(Last Updated on January 29, 2016 by Editor)
ZIMBABWE – The second relocation of over 2 500 Tokwe-Mukosi flood victims from the one-hectare plots at the Nuanetsi Ranch in Mwenezi to habitable areas, is hanging in the balance as Government has not yet availed funding to peg new permanent plots.
This comes as the flood victims are battling a severe food shortage, as they have struggled to carry out meaningful agricultural activities since their relocation from Chingwizi Camp because of extremely arid conditions and insufficient arable land at Nuanetsi.
A Cabinet committee led by Local Government, Public Works and National Housing Minister Saviour Kasukuwere last October ordered the immediate relocation of the flood victims to bigger plots after discovering that the area was unsuitable for human habitation.
The Tokwe-Mukosi relocation taskforce led by Masvingo provincial affairs minister Senator Shuvai Mahofa had identified seven farms in Chiredzi, Mwenezi and Masvingo districts to permanently relocate the families.
Some of the identified farms were Mutirikwe Section of Nuanetsi Ranch, Masangula, Umfuli, Lundi, Javarirai and Magudu Ranch.
The flood victims are still awaiting relocation to the new plots almost four months after Minister Kasukuwere ordered the move.
Masvingo provincial administrator Mr Felix Chikovo yesterday cited lack of funding for the slow relocation of the families to the designated permanent sites. He said plots intended for resettling the families had not yet been pegged because of lack of funds.
“There is nothing much that has happened to move the families at Chingwizi to bigger permanent plots because the problem is lack of funding to peg their plots,’’ said Mr Chikovo.

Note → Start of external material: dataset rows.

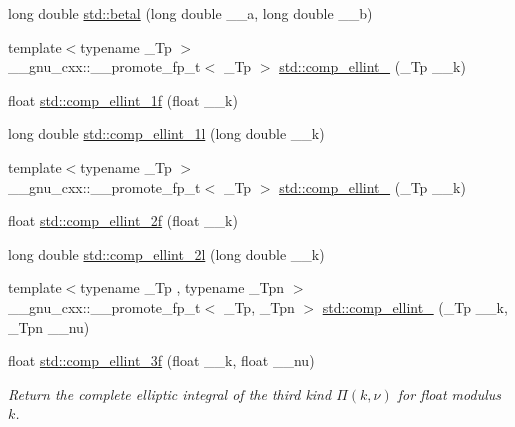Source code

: \begin{DoxyCompactItemize}
\item 
long double \hyperlink{group__tr29124__math__spec__func_ga8caca1cef099f41a88111209c36ce06c}{std\+::betal} (long double \+\_\+\+\_\+a, long double \+\_\+\+\_\+b)
\item 
{\footnotesize template$<$typename \+\_\+\+Tp $>$ }\\\+\_\+\+\_\+gnu\+\_\+cxx\+::\+\_\+\+\_\+promote\+\_\+fp\+\_\+t$<$ \+\_\+\+Tp $>$ \hyperlink{group__tr29124__math__spec__func_ga63f1e2ba4b94e170554d36882ee2be1d}{std\+::comp\+\_\+ellint\+\_} (\+\_\+\+Tp \+\_\+\+\_\+k)
\item 
float \hyperlink{group__tr29124__math__spec__func_ga7fb5be999a8125cf7e55e630eb8444a1}{std\+::comp\+\_\+ellint\+\_\+1f} (float \+\_\+\+\_\+k)
\item 
long double \hyperlink{group__tr29124__math__spec__func_ga7247d3dd77c1ff5df3c059fed862dc48}{std\+::comp\+\_\+ellint\+\_\+1l} (long double \+\_\+\+\_\+k)
\item 
{\footnotesize template$<$typename \+\_\+\+Tp $>$ }\\\+\_\+\+\_\+gnu\+\_\+cxx\+::\+\_\+\+\_\+promote\+\_\+fp\+\_\+t$<$ \+\_\+\+Tp $>$ \hyperlink{group__tr29124__math__spec__func_gacd0057c6937200dc296c98d7e53f5112}{std\+::comp\+\_\+ellint\+\_} (\+\_\+\+Tp \+\_\+\+\_\+k)
\item 
float \hyperlink{group__tr29124__math__spec__func_ga21700f2f125c42b1f1da1f9c7eea1135}{std\+::comp\+\_\+ellint\+\_\+2f} (float \+\_\+\+\_\+k)
\item 
long double \hyperlink{group__tr29124__math__spec__func_ga47b647ec386c8d4b18a030c97842df18}{std\+::comp\+\_\+ellint\+\_\+2l} (long double \+\_\+\+\_\+k)
\item 
{\footnotesize template$<$typename \+\_\+\+Tp , typename \+\_\+\+Tpn $>$ }\\\+\_\+\+\_\+gnu\+\_\+cxx\+::\+\_\+\+\_\+promote\+\_\+fp\+\_\+t$<$ \+\_\+\+Tp, \+\_\+\+Tpn $>$ \hyperlink{group__tr29124__math__spec__func_gae3abb5ca753f218c4c17fe7dc9feabc4}{std\+::comp\+\_\+ellint\+\_} (\+\_\+\+Tp \+\_\+\+\_\+k, \+\_\+\+Tpn \+\_\+\+\_\+nu)
\item 
float \hyperlink{group__tr29124__math__spec__func_ga76834d3112f777703330892303267a39}{std\+::comp\+\_\+ellint\+\_\+3f} (float \+\_\+\+\_\+k, float \+\_\+\+\_\+nu)
\begin{DoxyCompactList}\small\item\em Return the complete elliptic integral of the third kind $ \Pi(k,\nu) $ for {\ttfamily float} modulus $ k $. \end{DoxyCompactList}\item 

\end{DoxyCompactItemize}
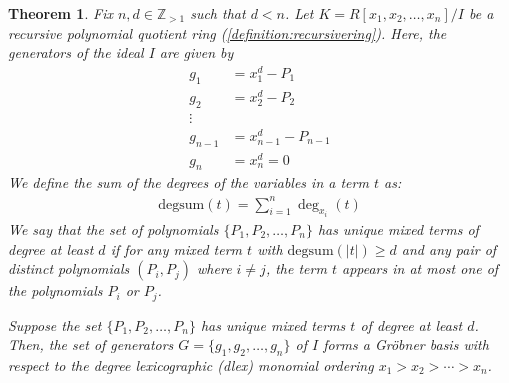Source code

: \documentclass[12pt,reqno]{article}
\theoremstyle{plain}
\newtheorem{theorem}{Theorem}
\newcommand{\degsum}{\mathrm{degsum}}
\begin{document}
\begin{theorem} \label{proof:grobnerbasis}
Fix $n,d \in \mathbb{Z}_{>1}$ such that $d < n$. Let $K = R[x_1, x_2, \ldots, x_n]/I$ be a recursive polynomial quotient ring (\cref{definition:recursivering}). Here, the generators of the ideal $I$ are given by
\begin{align*}
    g_1 &= x_1^d - P_1 \\
    g_2 &= x_2^d - P_2 \\
    \vdots & \\
    g_{n-1} &= x_{n-1}^d - P_{n-1} \\
    g_n &= x_n^d = 0
\end{align*}
We define the sum of the degrees of the variables in a term $t$ as:
\begin{align*}
    \mathrm{degsum}(t) = \sum_{i=1}^n \deg_{x_i}(t)
\end{align*}
We say that the set of polynomials $\{ P_1, P_2, \ldots, P_n \}$ has unique mixed terms of degree at least $d$ if for any mixed term $t$ with $\degsum(|t|) \geq d$ and any pair of distinct polynomials $(P_i,P_j)$ where $i \neq j$, the term $t$ appears in at most one of the polynomials $P_i$ or $P_j$.

Suppose the set $\{ P_1, P_2, \ldots, P_n \}$ has unique mixed terms $t$ of degree at least $d$. Then, the set of generators $G = \{ g_1, g_2, \ldots, g_n \}$ of $I$ forms a Gröbner basis with respect to the degree lexicographic (dlex) monomial ordering $x_1 > x_2 > \cdots > x_n$.
\end{theorem}
\end{document}
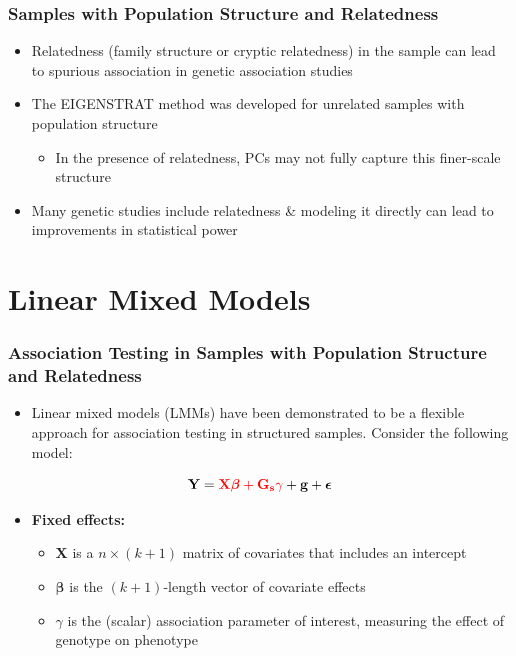 \documentclass{beamer}
\newcommand{\bg}{\mathbf{g}}
\newcommand{\bepsilon}{\mbox{\boldmath$\epsilon$}}
\begin{document}
\begin{frame}
\frametitle{\bf  Samples with Population Structure and Relatedness}
\begin{itemize}
\item Relatedness (family structure or cryptic relatedness) in the sample can lead to spurious association in genetic association studies 
\item The EIGENSTRAT method was developed for unrelated samples with population structure 
\begin{itemize}
	\item In the presence of relatedness, PCs may not fully capture this finer-scale structure
\end{itemize}
\item Many genetic studies include relatedness \& modeling it directly can lead to improvements in statistical power
\end{itemize}
\end{frame}


\section{Linear Mixed Models}


\begin{frame}
\frametitle{\bf Association Testing in Samples with Population Structure and Relatedness}
\vspace{-5pt}
\begin{itemize}
\item Linear mixed models (LMMs) have been demonstrated to be a flexible approach for association testing  in structured samples.  Consider the following model:
\end{itemize}
\begin{equation*}
\mathbf{Y}= {\color{red} \mathbf{X}\boldsymbol{\beta} + \mathbf{G_s}\gamma} +  \bg  + \bepsilon 
\end{equation*}

\begin{itemize}
\item {\bf Fixed effects:}
\begin{itemize}
\item  $\mathbf{X}$ is a $n \times (k+1)$ matrix of covariates that includes an intercept 
\item $\boldsymbol{\beta}$ is the $(k+1)$-length  vector of covariate effects
\item  $\gamma$ is the (scalar) association parameter of interest, measuring the effect of genotype on phenotype
\end{itemize}
\end{itemize}
\end{frame}
\end{document}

“There are seven farms that were identified to resettle the flood victims, but those areas must be pegged first so that each family gets a 20-hectare plot for building a permanent homestead, agricultural activities and grazing pastures. We are not sure when the relocation will take place.’’
Besides extreme aridity at Nuanetsi which makes human habitation difficult, the flood victims want to be moved to pave way for a $400 million ethanol plant planned by the Zimbabwe Bio-Energy, which is a joint venture between the Development Trust of Zimbabwe and a group of private investors fronted by businessman Mr Billy Rautenbach.